Any deal that falls short of a comprehensive settlement risks entrenching Iranian leverage rather than constraining it, they add.

Ebtesam Al‑Ketbi, president of the Emirates Policy Center described the truce as a fragile pause - one likely to institutionalize new forms of instability unless it expands well beyond a narrow cessation of hostilities.

“This ceasefire is not a solution; it is a test of intentions,” Ketbi told Reuters. "If it does not evolve into a broader agreement redefining the rules ‌of engagement - in Hormuz and across proxy theatres - it will amount to little more than a tactical pause before a more dangerous and complex escalation."

“If Trump reaches a deal with Iran without addressing core issues - ballistic missiles, drones, proxies, nuclear concerns, and the rules governing Hormuz - then the conflict ⁠is effectively left unresolved and the region exposed,” said Ketbi.

HORMUZ IS RED LINE FOR GULF COUNTRIES

Iran, for its part, has put forward to Washington terms that include sanctions relief, recognition of enrichment rights, compensation for war ‌damage and continued control over the Strait - underscoring just how far apart the sides remain.

Trump acknowledged receiving the Iranian plan and called it "a workable basis to negotiate".

For Gulf countries who rely on ​Hormuz to export their oil, the Strait remains a non-negotiable red line, added Saudi analyst Ali Shihabi. "Any outcome that leaves the waterway effectively in Iranian hands would be a defeat for President Trump", with the potential repercussions of high energy prices extending into the midterm elections, he said.

What the war may nonetheless open up for Tehran, Shihabi added, is the prospect of a negotiated settlement - potentially including sanctions relief.

From a Gulf perspective, the picture is deeply unsettling. Mistrust of Iran is running high following Tehran's strikes on energy facilities and commercial hubs across the region. More troubling still, the war ‌has transformed Hormuz into an explicit instrument of leverage and coercion, analysts say.

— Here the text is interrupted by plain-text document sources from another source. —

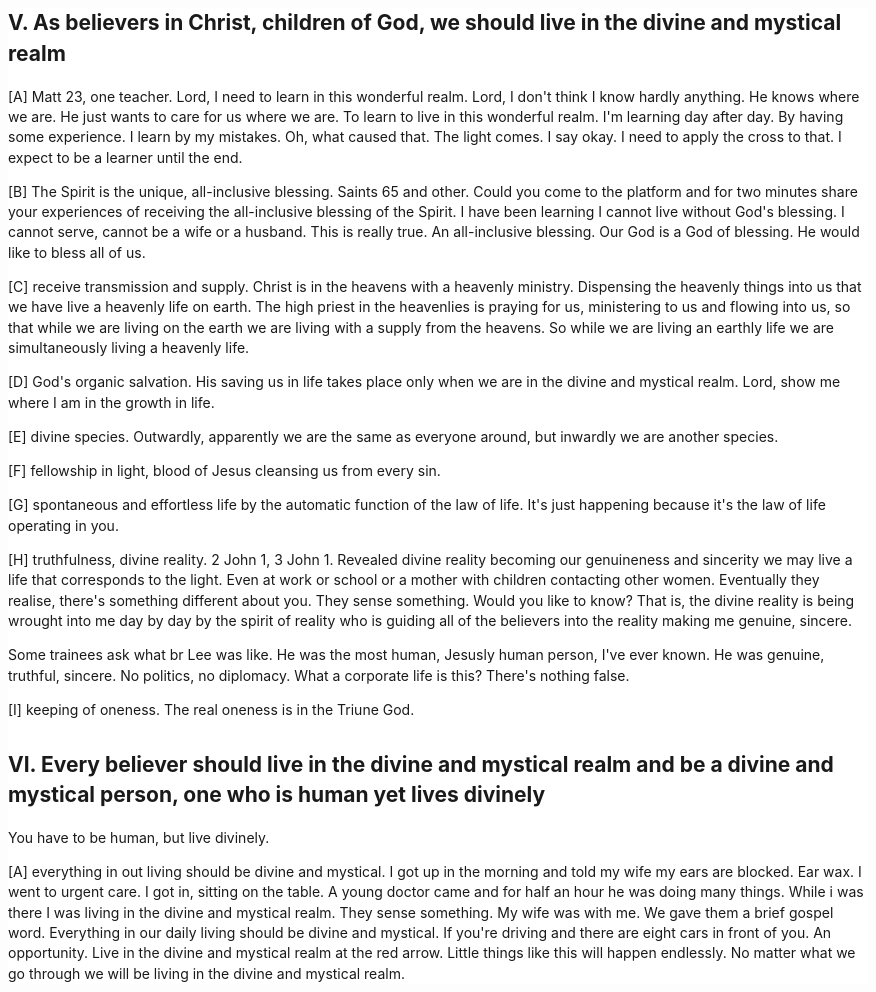 ## V. As believers in Christ, children of God, we should live in the divine and mystical realm

[A] Matt 23, one teacher. Lord, I need to learn in this wonderful realm. Lord, I don't think I know hardly anything. He knows where we are. He just wants to care for us where we are. To learn to live in this wonderful realm. I'm learning day after day. By having some experience. I learn by my mistakes. Oh, what caused that. The light comes. I say okay. I need to apply the cross to that. I expect to be a learner until the end. 

[B] The Spirit is the unique, all-inclusive blessing. Saints 65 and other. Could you come to the platform and for two minutes share your experiences of receiving the all-inclusive blessing of the Spirit. I have been learning I cannot live without God's blessing. I cannot serve, cannot be a wife or a husband.  This is really true. An all-inclusive blessing. Our God is a God of blessing. He would like to bless all of us. 

[C] receive transmission and supply. Christ is in the heavens with a heavenly ministry. Dispensing the heavenly things into us that we have live a heavenly life on earth. The high priest in the heavenlies is praying for us, ministering to us and flowing into us, so that while we are living on the earth we are living with a supply from the heavens. So while we are living an earthly life we are simultaneously living a heavenly life.

[D] God's organic salvation. His saving us in life takes place only when we are in the divine and mystical realm. Lord, show me where I am in the growth in life. 

[E] divine species. Outwardly, apparently we are the same as everyone around, but inwardly we are another species.

[F] fellowship in light, blood of Jesus cleansing us from every sin.

[G] spontaneous and effortless life by the automatic function of the law of life. It's just happening because it's the law of life operating in you.

[H] truthfulness, divine reality. 2 John 1, 3 John 1. Revealed divine reality becoming our genuineness and sincerity we may live a life that corresponds to the light. Even at work or school or a mother with children contacting other women. Eventually they realise, there's something different about you. They sense something. Would you like to know? That is, the divine reality is being wrought into me day by day by the spirit of reality who is guiding all of the believers into the reality making me genuine, sincere.

Some trainees ask what br Lee was like. He was the most human, Jesusly human person, I've ever known. He was genuine, truthful, sincere. No politics, no diplomacy. What a corporate life is this? There's nothing false.

[I] keeping of oneness. The real oneness is in the Triune God.

## VI. Every believer should live in the divine and mystical realm and be a divine and mystical person, one who is human yet lives divinely

You have to be human, but live divinely. 

[A] everything in out living should be divine and mystical. I got up in the morning and told my wife my ears are blocked. Ear wax. I went to urgent care. I got in, sitting on the table. A young doctor came and for half an hour he was doing many things. While i was there I was living in the divine and mystical realm. They sense something. My wife was with me. We gave them a brief gospel word. Everything in our daily living should be divine and mystical. If you're driving and there are eight cars in front of you. An opportunity. Live in the divine and mystical realm at the red arrow. Little things like this will happen endlessly. No matter what we go through we will be living in the divine and mystical realm.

The economic stakes are equally stark. Iran wants to charge fees for ships passing through the Hormuz shipping lanes as part of ​any permanent peace deal, a move that would reverberate far beyond the Gulf, hitting global energy markets and the economic lifelines of ⁠states along the opposite shore.

“If Iran can extract millions per ship, the implications are enormous - not just for the Gulf, but for the global economy,” Ketbi said. “In that sense, the outcome is not just a regional setback, but ‌a systemic shift with worldwide consequences.”

More broadly, the analysts warned, it would signal a fundamental change in the regional order - from a strait governed by international norms to ⁠one effectively policed by a hostile state emboldened, not weakened, by war.

GULF DEMANDS

The ceasefire, brokered by Pakistan, followed a war launched on February 28 by Trump and Israeli Prime Minister Benjamin Netanyahu, who said they aimed to curb Iran's regional power, dismantle its nuclear programme and create conditions for Iranians to topple their rulers.

Both sides declared victory. Trump called the ceasefire a “total and complete victory,” saying U.S. forces had achieved their objectives, while Iran's Supreme National Security Council claimed Trump had accepted its conditions.

But the war has yet to deprive Iran of its stockpile of near‑weapons‑grade enriched uranium or its ability to ​strike neighbours with missiles and drones. The leadership, which faced a mass uprising months ago, withstood ‌the superpower onslaught with no sign of collapse.

A Gulf source said restoring trust with Tehran would require stringent, written commitments - not informal assurances - covering non‑interference, freedom of navigation, and the security of key maritime corridors, including Hormuz, as well as the national security requirements of the Gulf states.

Those conditions, the Gulf source ⁠said, were conveyed to Pakistani mediators to be included as part of a comprehensive settlement.

An Israeli official said senior Trump administration officials had assured Israel ​that they would insist on previous conditions, such as the removal of Iran's nuclear material, a halt to enrichment and the elimination of ballistic missiles.

Pakistan's prime minister said Iranian and U.S. delegations were expected to meet in Islamabad on Friday for what would be the first ​official peace talks since the war began.